Problem description:
Restate word for word the lines in the listing below, starting at the line containing "ii. Give your" and ending at the line containing "be deemed 'mergable'.", both included; leave out the rest.

Material supplied:

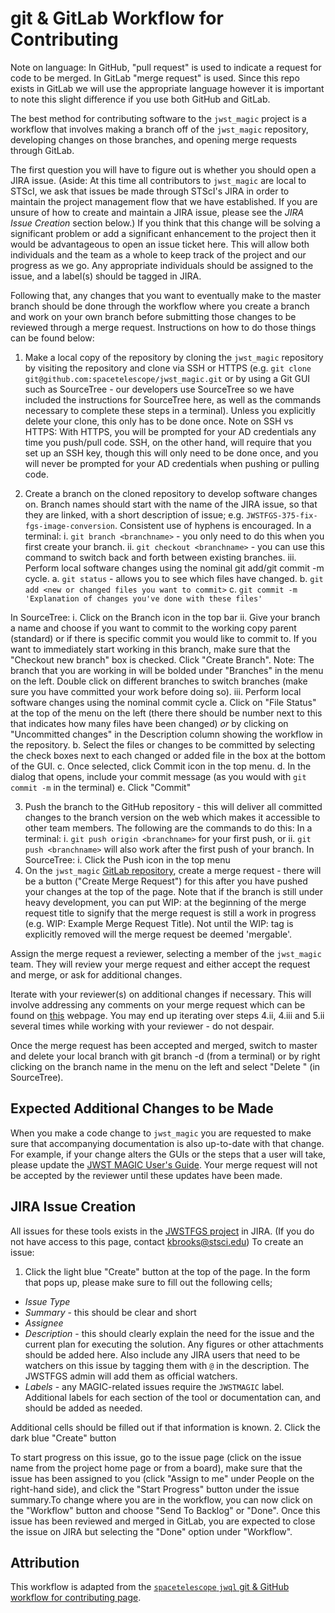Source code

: git & GitLab Workflow for Contributing
========================================
Note on language: In GitHub, "pull request" is used to indicate a request for code to be merged. In GitLab "merge request" is used. Since this repo exists in GitLab we will use the appropriate language however it is important to note this slight difference if you use both GitHub and GitLab.

The best method for contributing software to the `jwst_magic` project is a workflow that involves making a branch off of the `jwst_magic` repository, developing changes on those branches, and opening merge requests through GitLab.

The first question you will have to figure out is whether you should open a JIRA issue. (Aside: At this time all contributors to `jwst_magic` are local to STScI, we ask that issues be made through STScI's JIRA in order to maintain the project management flow that we have established. If you are unsure of how to create and maintain a JIRA issue, please see the *JIRA Issue Creation* section below.) If you think that this change will be solving a significant problem or add a significant enhancement to the project then it would be advantageous to open an issue ticket here. This will allow both individuals and the team as a whole to keep track of the project and our progress as we go. Any appropriate individuals should be assigned to the issue, and a label(s) should be tagged in JIRA.

Following that, any changes that you want to eventually make to the master branch should be done through the workflow where you create a branch and work on your own branch before submitting those changes to be reviewed through a merge request. Instructions on how to do those things can be found below:

1. Make a local copy of the repository by cloning the `jwst_magic` repository by visiting the repository and clone via SSH or HTTPS (e.g. `git clone git@github.com:spacetelescope/jwst_magic.git` or by using a Git GUI such as SourceTree - our developers use SourceTree so we have included the instructions for SourceTree here, as well as the commands necessary to complete these steps in a terminal).  Unless you explicitly delete your clone, this only has to be done once. Note on SSH vs HTTPS: With HTTPS, you will be prompted for your AD credentials any time you push/pull code. SSH, on the other hand,  will require that you set up an SSH key, though this will only need to be done once, and you will never be prompted for your AD credentials when pushing or pulling code.  

2. Create a branch on the cloned repository to develop software changes on. Branch names should start with the name of the JIRA issue, so that they are linked, with a short description of issue; e.g. `JWSTFGS-375-fix-fgs-image-conversion`. Consistent use of hyphens is encouraged.
In a terminal:
   i. `git branch <branchname>` - you only need to do this when you first create your branch.
   ii. `git checkout <branchname>` - you can use this command to switch back and forth between existing branches.
   iii. Perform local software changes using the nominal git add/git commit -m cycle.
        a. `git status` - allows you to see which files have changed.
        b. `git add <new or changed files you want to commit>`
        c. `git commit -m 'Explanation of changes you've done with these files'`

In SourceTree:
   i. Click on the Branch icon in the top bar
   ii. Give your branch a name and choose if you want to commit to the working copy parent (standard) or if there is specific commit you would like to commit to. If you want to immediately start working in this branch, make sure that the "Checkout new branch" box is checked. Click "Create Branch". Note: The branch that you are working in will be bolded under "Branches" in the menu on the left. Double click on different branches to switch branches (make sure you have committed your work before doing so).
   iii. Perform local software changes using the nominal commit cycle
        a. Click on "File Status" at the top of the menu on the left (there there should be number next to this that indicates how many files have been changed) *or* by clicking on "Uncommitted changes" in the Description column showing the workflow in the repository.
        b. Select the files or changes to be committed by selecting the check boxes next to each changed or added file in the box at the bottom of the GUI.
        c. Once selected, click Commit icon in the top menu.
        d. In the dialog that opens, include your commit message (as you would with `git commit -m` in the terminal)
        e. Click "Commit"

3. Push the branch to the GitHub repository - this will deliver all committed changes to the branch version on the web which makes it accessible to other team members. The following are the commands to do this:
In a terminal:
   i. `git push origin <branchname>` for your first push, or
   ii. `git push <branchname>` will also work after the first push of your branch.
In SourceTree:
   i. Click the Push icon in the top menu
4. On the `jwst_magic` [GitLab repository](https://github.com/spacetelescope/jwst_magic), create a merge request - there will be a button ("Create Merge Request") for this after you have pushed your changes at the top of the page. Note that if the branch is still under heavy development, you can put WIP: at the beginning of the merge request title to signify that the merge request is still a work in progress (e.g. WIP: Example Merge Request Title). Not until the WIP: tag is explicitly removed will the merge request be deemed 'mergable'.

Assign the merge request a reviewer, selecting a member of the `jwst_magic` team. They will review your merge request and either accept the request and merge, or ask for additional changes.

Iterate with your reviewer(s) on additional changes if necessary. This will involve addressing any comments on your merge request which can be found on [this](https://github.com/spacetelescope/jwst_magic/pulls) webpage. You may end up iterating over steps 4.ii, 4.iii and 5.ii several times while working with your reviewer - do not despair.

Once the merge request has been accepted and merged, switch to master and delete your local branch with git branch -d <branchname> (from a terminal) or by right clicking on the branch name in the menu on the left and select "Delete <branchname>" (in SourceTree).

Expected Additional Changes to be Made
---------------------------
When you make a code change to `jwst_magic` you are requested to make sure that accompanying documentation is also up-to-date with that change. For example, if your change alters the GUIs or the steps that a user will take, please update the [JWST MAGIC User's Guide](../docs/magic_user_guide/README.md). Your merge request will not be accepted by the reviewer until these updates have been made.

JIRA Issue Creation
-------------------
All issues for these tools exists in the [JWSTFGS project](https://jira.stsci.edu/projects/JWSTFGS/issues/JWSTFGS-76?filter=allopenissues) in JIRA. (If you do not have access to this page, contact kbrooks@stsci.edu) To create an issue:

1. Click the light blue "Create" button at the top of the page. In the form that pops up, please make sure to fill out the following cells;
* *Issue Type*
* *Summary* - this should be clear and short
* *Assignee*
* *Description* - this should clearly explain the need for the issue and the current plan for executing the solution. Any figures or other attachments should be added here. Also include any JIRA users that need to be watchers on this issue by tagging them with `@` in the description. The JWSTFGS admin will add them as official watchers.
* *Labels* - any MAGIC-related issues require the `JWSTMAGIC` label. Additional labels for each section of the tool or documentation can, and should be added as needed.

Additional cells should be filled out if that information is known.
2. Click the dark blue "Create" button

To start progress on this issue, go to the issue page (click on the issue name from the project home page or from a board), make sure that the issue has been assigned to you (click "Assign to me" under People on the right-hand side), and click the "Start Progress" button under the issue summary.To change where you are in the workflow, you can now click on the "Workflow" button and choose "Send To Backlog" or "Done". Once this issue has been reviewed and merged in GitLab, you are expected to close the issue on JIRA but selecting the "Done" option under "Workflow".


Attribution
------------
This workflow is adapted from the [`spacetelescope` `jwql` git & GitHub workflow for contributing page](https://github.com/spacetelescope/jwql/wiki/git-&-GitHub-workflow-for-contributing).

Written answer:
   ii. Give your branch a name and choose if you want to commit to the working copy parent (standard) or if there is specific commit you would like to commit to. If you want to immediately start working in this branch, make sure that the "Checkout new branch" box is checked. Click "Create Branch". Note: The branch that you are working in will be bolded under "Branches" in the menu on the left. Double click on different branches to switch branches (make sure you have committed your work before doing so).
   iii. Perform local software changes using the nominal commit cycle
        a. Click on "File Status" at the top of the menu on the left (there there should be number next to this that indicates how many files have been changed) *or* by clicking on "Uncommitted changes" in the Description column showing the workflow in the repository.
        b. Select the files or changes to be committed by selecting the check boxes next to each changed or added file in the box at the bottom of the GUI.
        c. Once selected, click Commit icon in the top menu.
        d. In the dialog that opens, include your commit message (as you would with `git commit -m` in the terminal)
        e. Click "Commit"

3. Push the branch to the GitHub repository - this will deliver all committed changes to the branch version on the web which makes it accessible to other team members. The following are the commands to do this:
In a terminal:
   i. `git push origin <branchname>` for your first push, or
   ii. `git push <branchname>` will also work after the first push of your branch.
In SourceTree:
   i. Click the Push icon in the top menu
4. On the `jwst_magic` [GitLab repository](https://github.com/spacetelescope/jwst_magic), create a merge request - there will be a button ("Create Merge Request") for this after you have pushed your changes at the top of the page. Note that if the branch is still under heavy development, you can put WIP: at the beginning of the merge request title to signify that the merge request is still a work in progress (e.g. WIP: Example Merge Request Title). Not until the WIP: tag is explicitly removed will the merge request be deemed 'mergable'.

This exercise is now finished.